EX-5.1 2 acor-ex51_33.htm EX-5.1 acor-ex51_33.htm

 

 

 

 

EXHIBIT 5.1

 

 

 

 

August 9, 2019

 

Acorda Therapeutics, Inc.

420 Saw Mill River Road

Ardsley, New York 10502

 

Ladies and Gentlemen:

 

We have acted as counsel to Acorda Therapeutics, Inc., a Delaware corporation (the “Company”), in connection with the registration by the Company under the Securities Act of 1933, as amended (the “Act”), of 1,500,000 shares of the Company’s Common Stock, par value $0.001 per share (the “Shares”), issuable under the Acorda Therapeutics, Inc. 2019 Employee Stock Purchase Plan (the “Plan”), pursuant to the registration statement on Form S-8 filed with the Securities and Exchange Commission on the date hereof (such registration statement is referred to herein as the “Registration Statement”).

 

We have reviewed such corporate records, certificates and other documents, and such questions of law, as we have considered necessary or appropriate for the purposes of this opinion.
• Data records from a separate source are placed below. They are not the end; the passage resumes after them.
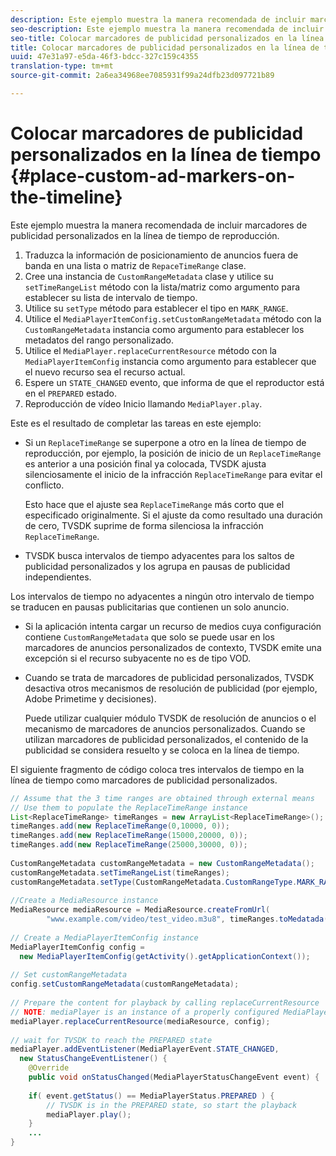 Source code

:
 ```yaml
---
description: Este ejemplo muestra la manera recomendada de incluir marcadores de publicidad personalizados en la línea de tiempo de reproducción.
seo-description: Este ejemplo muestra la manera recomendada de incluir marcadores de publicidad personalizados en la línea de tiempo de reproducción.
seo-title: Colocar marcadores de publicidad personalizados en la línea de tiempo
title: Colocar marcadores de publicidad personalizados en la línea de tiempo
uuid: 47e31a97-e5da-46f3-bdcc-327c159c4355
translation-type: tm+mt
source-git-commit: 2a6ea34968ee7085931f99a24dfb23d097721b89

---
```



# Colocar marcadores de publicidad personalizados en la línea de tiempo {#place-custom-ad-markers-on-the-timeline}

Este ejemplo muestra la manera recomendada de incluir marcadores de publicidad personalizados en la línea de tiempo de reproducción.

1. Traduzca la información de posicionamiento de anuncios fuera de banda en una lista o matriz de `RepaceTimeRange` clase.
1. Cree una instancia de `CustomRangeMetadata` clase y utilice su `setTimeRangeList` método con la lista/matriz como argumento para establecer su lista de intervalo de tiempo.
1. Utilice su `setType` método para establecer el tipo en `MARK_RANGE`.
1. Utilice el `MediaPlayerItemConfig.setCustomRangeMetadata` método con la `CustomRangeMetadata` instancia como argumento para establecer los metadatos del rango personalizado.
1. Utilice el `MediaPlayer.replaceCurrentResource` método con la `MediaPlayerItemConfig` instancia como argumento para establecer que el nuevo recurso sea el recurso actual.
1. Espere un `STATE_CHANGED` evento, que informa de que el reproductor está en el `PREPARED` estado.
1. Reproducción de vídeo Inicio llamando `MediaPlayer.play`.

Este es el resultado de completar las tareas en este ejemplo:

* Si un `ReplaceTimeRange` se superpone a otro en la línea de tiempo de reproducción, por ejemplo, la posición de inicio de un `ReplaceTimeRange` es anterior a una posición final ya colocada, TVSDK ajusta silenciosamente el inicio de la infracción `ReplaceTimeRange` para evitar el conflicto.

   Esto hace que el ajuste sea `ReplaceTimeRange` más corto que el especificado originalmente. Si el ajuste da como resultado una duración de cero, TVSDK suprime de forma silenciosa la infracción `ReplaceTimeRange`.

* TVSDK busca intervalos de tiempo adyacentes para los saltos de publicidad personalizados y los agrupa en pausas de publicidad independientes.

Los intervalos de tiempo no adyacentes a ningún otro intervalo de tiempo se traducen en pausas publicitarias que contienen un solo anuncio.

* Si la aplicación intenta cargar un recurso de medios cuya configuración contiene `CustomRangeMetadata` que solo se puede usar en los marcadores de anuncios personalizados de contexto, TVSDK emite una excepción si el recurso subyacente no es de tipo VOD.

* Cuando se trata de marcadores de publicidad personalizados, TVSDK desactiva otros mecanismos de resolución de publicidad (por ejemplo, Adobe Primetime y decisiones).

   Puede utilizar cualquier módulo TVSDK de resolución de anuncios o el mecanismo de marcadores de anuncios personalizados. Cuando se utilizan marcadores de publicidad personalizados, el contenido de la publicidad se considera resuelto y se coloca en la línea de tiempo.

El siguiente fragmento de código coloca tres intervalos de tiempo en la línea de tiempo como marcadores de publicidad personalizados.

```java
// Assume that the 3 time ranges are obtained through external means 
// Use them to populate the ReplaceTimeRange instance 
List<ReplaceTimeRange> timeRanges = new ArrayList<ReplaceTimeRange>(); 
timeRanges.add(new ReplaceTimeRange(0,10000, 0)); 
timeRanges.add(new ReplaceTimeRange(15000,20000, 0)); 
timeRanges.add(new ReplaceTimeRange(25000,30000, 0)); 
 
CustomRangeMetadata customRangeMetadata = new CustomRangeMetadata(); 
customRangeMetadata.setTimeRangeList(timeRanges); 
customRangeMetadata.setType(CustomRangeMetadata.CustomRangeType.MARK_RANGE); 
 
//Create a MediaResource instance 
MediaResource mediaResource = MediaResource.createFromUrl( 
        "www.example.com/video/test_video.m3u8", timeRanges.toMedatada(null)); 
 
// Create a MediaPlayerItemConfig instance 
MediaPlayerItemConfig config =  
  new MediaPlayerItemConfig(getActivity().getApplicationContext()); 
 
// Set customRangeMetadata 
config.setCustomRangeMetadata(customRangeMetadata); 
 
// Prepare the content for playback by calling replaceCurrentResource 
// NOTE: mediaPlayer is an instance of a properly configured MediaPlayer  
mediaPlayer.replaceCurrentResource(mediaResource, config); 
 
// wait for TVSDK to reach the PREPARED state 
mediaPlayer.addEventListener(MediaPlayerEvent.STATE_CHANGED,  
  new StatusChangeEventListener() { 
    @Override 
    public void onStatusChanged(MediaPlayerStatusChangeEvent event) { 
 
    if( event.getStatus() == MediaPlayerStatus.PREPARED ) { 
        // TVSDK is in the PREPARED state, so start the playback  
        mediaPlayer.play(); 
    } 
    ... 
}
```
We have assumed that all signatures are genuine, that all documents submitted to us as originals are authentic and that all copies of documents submitted to us conform to the originals.

 

We have relied as to certain matters on information obtained from public officials, officers of the Company and other sources believed by us to be responsible.

 

Based upon the foregoing, we are of the opinion that the Shares have been duly authorized and, when issued and paid for in accordance with the terms of the Company’s Certificate of Incorporation, the Plan and any individual agreements relating to such Shares, will be validly issued, fully paid and nonassessable.

 

We are members of the bar of the State of New York. We do not express any opinion herein on any laws other than the General Corporation Law of the State of Delaware and applicable provisions of the Delaware Constitution and reported judicial decisions interpreting these laws.

 

We hereby consent to the filing of this opinion as Exhibit 5.1 to the Registration Statement. In giving such consent, we do not thereby admit that we are in the category of persons whose consent is required under Section 7 of the Act.